Activity:
The answer is a stretch of the material below, returned exactly: the line containing "this documentation :)", the line containing "to your study.", and all lines between.

Record set:
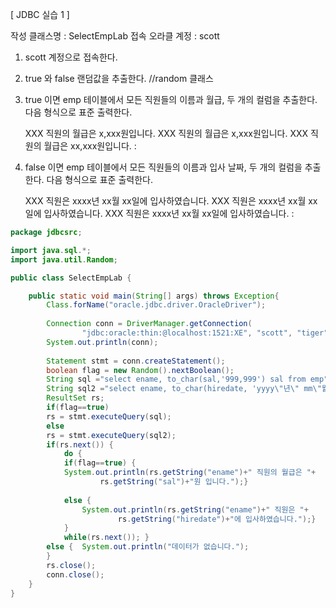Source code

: [ JDBC 실습 1 ]

작성 클래스명 : SelectEmpLab
접속 오라클 계정 : scott

1. scott 계정으로 접속한다.

2. true 와 false 랜덤값을 추출한다. //random 클래스

3. true 이면
   emp 테이블에서 모든 직원들의 이름과 월급, 두 개의 컬럼을 추출한다.
   다음 형식으로 표준 출력한다.

   XXX 직원의 월급은 x,xxx원입니다.
   XXX 직원의 월급은 x,xxx원입니다.
   XXX 직원의 월급은 xx,xxx원입니다.
         :
   
4. false 이면
   emp 테이블에서 모든 직원들의 이름과 입사 날짜, 두 개의 컬럼을 추출한다.
   다음 형식으로 표준 출력한다.

   XXX 직원은 xxxx년 xx월 xx일에 입사하였습니다. 
   XXX 직원은 xxxx년 xx월 xx일에 입사하였습니다. 
   XXX 직원은 xxxx년 xx월 xx일에 입사하였습니다. 
         :



```java
package jdbcsrc;

import java.sql.*;
import java.util.Random;

public class SelectEmpLab {

	public static void main(String[] args) throws Exception{
		Class.forName("oracle.jdbc.driver.OracleDriver");
		
		Connection conn = DriverManager.getConnection(
				"jdbc:oracle:thin:@localhost:1521:XE", "scott", "tiger");
		System.out.println(conn);
		
		Statement stmt = conn.createStatement();
		boolean flag = new Random().nextBoolean();
		String sql ="select ename, to_char(sal,'999,999') sal from emp";
		String sql2 ="select ename, to_char(hiredate, 'yyyy\"년\" mm\"월\" dd\"일\"') hiredate from emp";
		ResultSet rs;
		if(flag==true)
		rs = stmt.executeQuery(sql);
		else
		rs = stmt.executeQuery(sql2);		
		if(rs.next()) {			
			do { 
			if(flag==true) {
			System.out.println(rs.getString("ename")+" 직원의 월급은 "+
					rs.getString("sal")+"원 입니다.");}
			
			else {
				System.out.println(rs.getString("ename")+" 직원은 "+
						rs.getString("hiredate")+"에 입사하였습니다.");}	
			}
			while(rs.next()); }	
		else { 	System.out.println("데이터가 없습니다.");					
		}		
		rs.close();		
		conn.close();
	}
}

```

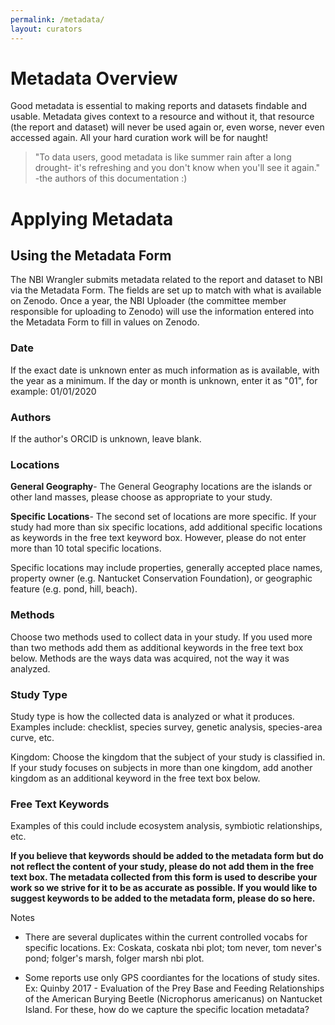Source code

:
 ```yaml
---
permalink: /metadata/
layout: curators
---
```


# Metadata Overview

Good metadata is essential to making reports and datasets findable and usable.  Metadata gives context to a resource and without it, that resource (the report and dataset) will never be used again or, even worse, never even accessed again.  All your hard curation work will be for naught!

>"To data users, good metadata is like summer rain after a long drought- it's refreshing and you don't know when you'll see it again." -the authors of this documentation :)


# Applying Metadata


## Using the Metadata Form
The NBI Wrangler submits metadata related to the report and dataset to NBI via the Metadata Form. The fields are set up to match with what is available on Zenodo.  Once a year, the NBI Uploader (the committee member responsible for uploading to Zenodo) will use the information entered into the Metadata Form to fill in values on Zenodo.

### Date
If the exact date is unknown enter as much information as is available, with the year as a minimum. If the day or month is unknown, enter it as "01", for example: 01/01/2020

### Authors 
If the author's ORCID is unknown, leave blank.

### Locations
**General Geography**- The General Geography locations are the islands or other land masses, please choose as appropriate to your study. 

**Specific Locations**- The second set of locations are more specific. If your study had more than six specific locations, add additional specific locations as keywords in the free text keyword box.  However, please do not enter more than 10 total specific locations.  

Specific locations may include properties, generally accepted place names, property owner (e.g. Nantucket Conservation Foundation), or geographic feature (e.g. pond, hill, beach).
 

### Methods
Choose two methods used to collect data in your study. If you used more than two methods add them as additional keywords in the free text box below.  Methods are the ways data was acquired, not the way it was analyzed.

### Study Type
Study type is how the collected data is analyzed or what it produces.  Examples include: checklist, species survey, genetic analysis, species-area curve, etc.

Kingdom: Choose the kingdom that the subject of your study is classified in. If your study focuses on subjects in more than one kingdom, add another kingdom as an additional keyword in the free text box below. 

### Free Text Keywords
Examples of this could include ecosystem analysis, symbiotic relationships, etc.

**If you believe that keywords should be added to the metadata form but do not reflect the content of your study, please do not add them in the free text box. The metadata collected from this form is used to describe your work so we strive for it to be as accurate as possible. If you would like to suggest keywords to be added to the metadata form, please do so here.**

Notes
- There are several duplicates within the current controlled vocabs for specific locations. Ex: Coskata, coskata nbi plot; tom never, tom never's pond; folger's marsh, folger marsh nbi plot. 

- Some reports use only GPS coordiantes for the locations of study sites. Ex: Quinby 2017 - Evaluation of the Prey Base and Feeding Relationships of the American Burying Beetle (Nicrophorus americanus) on Nantucket Island. For these, how do we capture the specific location metadata?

Answer space:
>"To data users, good metadata is like summer rain after a long drought- it's refreshing and you don't know when you'll see it again." -the authors of this documentation :)


# Applying Metadata


## Using the Metadata Form
The NBI Wrangler submits metadata related to the report and dataset to NBI via the Metadata Form. The fields are set up to match with what is available on Zenodo.  Once a year, the NBI Uploader (the committee member responsible for uploading to Zenodo) will use the information entered into the Metadata Form to fill in values on Zenodo.

### Date
If the exact date is unknown enter as much information as is available, with the year as a minimum. If the day or month is unknown, enter it as "01", for example: 01/01/2020

### Authors 
If the author's ORCID is unknown, leave blank.

### Locations
**General Geography**- The General Geography locations are the islands or other land masses, please choose as appropriate to your study. 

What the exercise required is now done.